RT: “O tempo é uma variável que sempre consideramos e inserimos em nosso planejamento de produção. Todos nós já estávamos considerando a chuva e acreditamos que estávamos preparados para as adversidades, mas a realidade é que encaramos uma tempestade e condições climáticas tão extremas que são quase impossíveis de prever ou se preparar adequadamente para elas. O volume de água foi surreal, rajadas de vento comprometendo as estruturas, raios colocando as pessoas em risco… tudo isso atrelado a uma baixa de staffs que não apareceram para suas funções por conta do clima, uma situação extrema que colocou a prova nossa capacidade de adaptação e reação para situações críticas. É praticamente impossível formular um plano que leve em conta todas essas variáveis e decisões que você precisa tomar de imediato na hora em que as coisas acontecem.”

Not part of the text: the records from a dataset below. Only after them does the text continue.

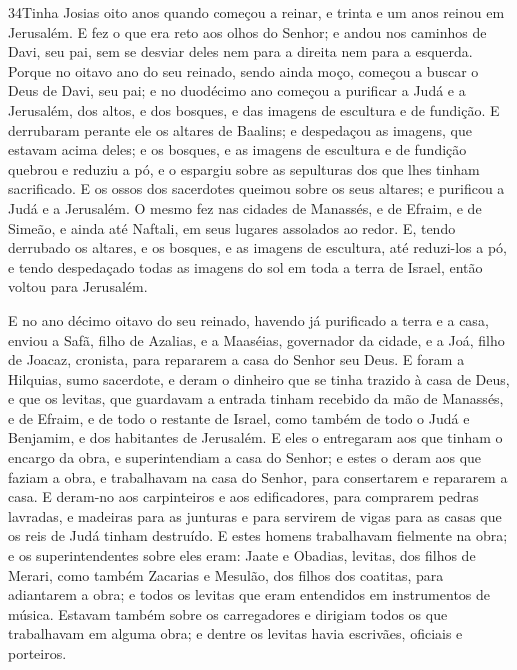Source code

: \lettrine{34} Tinha Josias oito anos quando começou a reinar,
e trinta e um anos reinou em Jerusalém. E fez o que era reto aos
olhos do Senhor; e andou nos caminhos de Davi, seu pai, sem se
desviar deles nem para a direita nem para a esquerda. Porque no
oitavo ano do seu reinado, sendo ainda moço, começou a buscar o Deus
de Davi, seu pai; e no duodécimo ano começou a purificar a Judá e a
Jerusalém, dos altos, e dos bosques, e das imagens de escultura e de
fundição. E derrubaram perante ele os altares de Baalins; e
despedaçou as imagens, que estavam acima deles; e os bosques, e as
imagens de escultura e de fundição quebrou e reduziu a pó, e o
espargiu sobre as sepulturas dos que lhes tinham sacrificado. E
os ossos dos sacerdotes queimou sobre os seus altares; e purificou a
Judá e a Jerusalém. O mesmo fez nas cidades de Manassés, e de
Efraim, e de Simeão, e ainda até Naftali, em seus lugares assolados
ao redor. E, tendo derrubado os altares, e os bosques, e as
imagens de escultura, até reduzi-los a pó, e tendo despedaçado todas
as imagens do sol em toda a terra de Israel, então voltou para
Jerusalém.

E no ano décimo oitavo do seu reinado, havendo já purificado a
terra e a casa, enviou a Safã, filho de Azalias, e a Maaséias,
governador da cidade, e a Joá, filho de Joacaz, cronista, para
repararem a casa do Senhor seu Deus. E foram a Hilquias, sumo
sacerdote, e deram o dinheiro que se tinha trazido à casa de Deus, e
que os levitas, que guardavam a entrada tinham recebido da mão de
Manassés, e de Efraim, e de todo o restante de Israel, como também
de todo o Judá e Benjamim, e dos habitantes de Jerusalém. E
eles o entregaram aos que tinham o encargo da obra, e superintendiam
a casa do Senhor; e estes o deram aos que faziam a obra, e
trabalhavam na casa do Senhor, para consertarem e repararem a casa.
E deram-no aos carpinteiros e aos edificadores, para
comprarem pedras lavradas, e madeiras para as junturas e para
servirem de vigas para as casas que os reis de Judá tinham
destruído. E estes homens trabalhavam fielmente na obra; e os
superintendentes sobre eles eram: Jaate e Obadias, levitas, dos
filhos de Merari, como também Zacarias e Mesulão, dos filhos dos
coatitas, para adiantarem a obra; e todos os levitas que eram
entendidos em instrumentos de música. Estavam também sobre os
carregadores e dirigiam todos os que trabalhavam em alguma obra; e
dentre os levitas havia escrivães, oficiais e porteiros.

A escassez de staff devido ao clima foi um teste real para nossa capacidade de adaptação e resposta rápida em situações críticas.
Raul Trauczynski
DK: O maior evento da empresa no ano. Cenário de gestão de crise. Como acha que um líder, um empreendedor pode se preparar para esse tipo de momento? Imagino que seja inevitável passar por alguns desses na vida quando se trabalha com eventos.
RT: “Esta crise foi um verdadeiro teste de trabalho em equipe. Dar autonomia e confiar na equipe mostrou-se essencial. Mantivemos a calma, focamos no planejamento e nas soluções práticas. Cada membro da equipe se destacou, mostrando comprometimento e dedicação excepcionais. Foi um esforço coletivo notável, e todos se esforçaram ao máximo para garantir o sucesso do evento, apesar das adversidades.”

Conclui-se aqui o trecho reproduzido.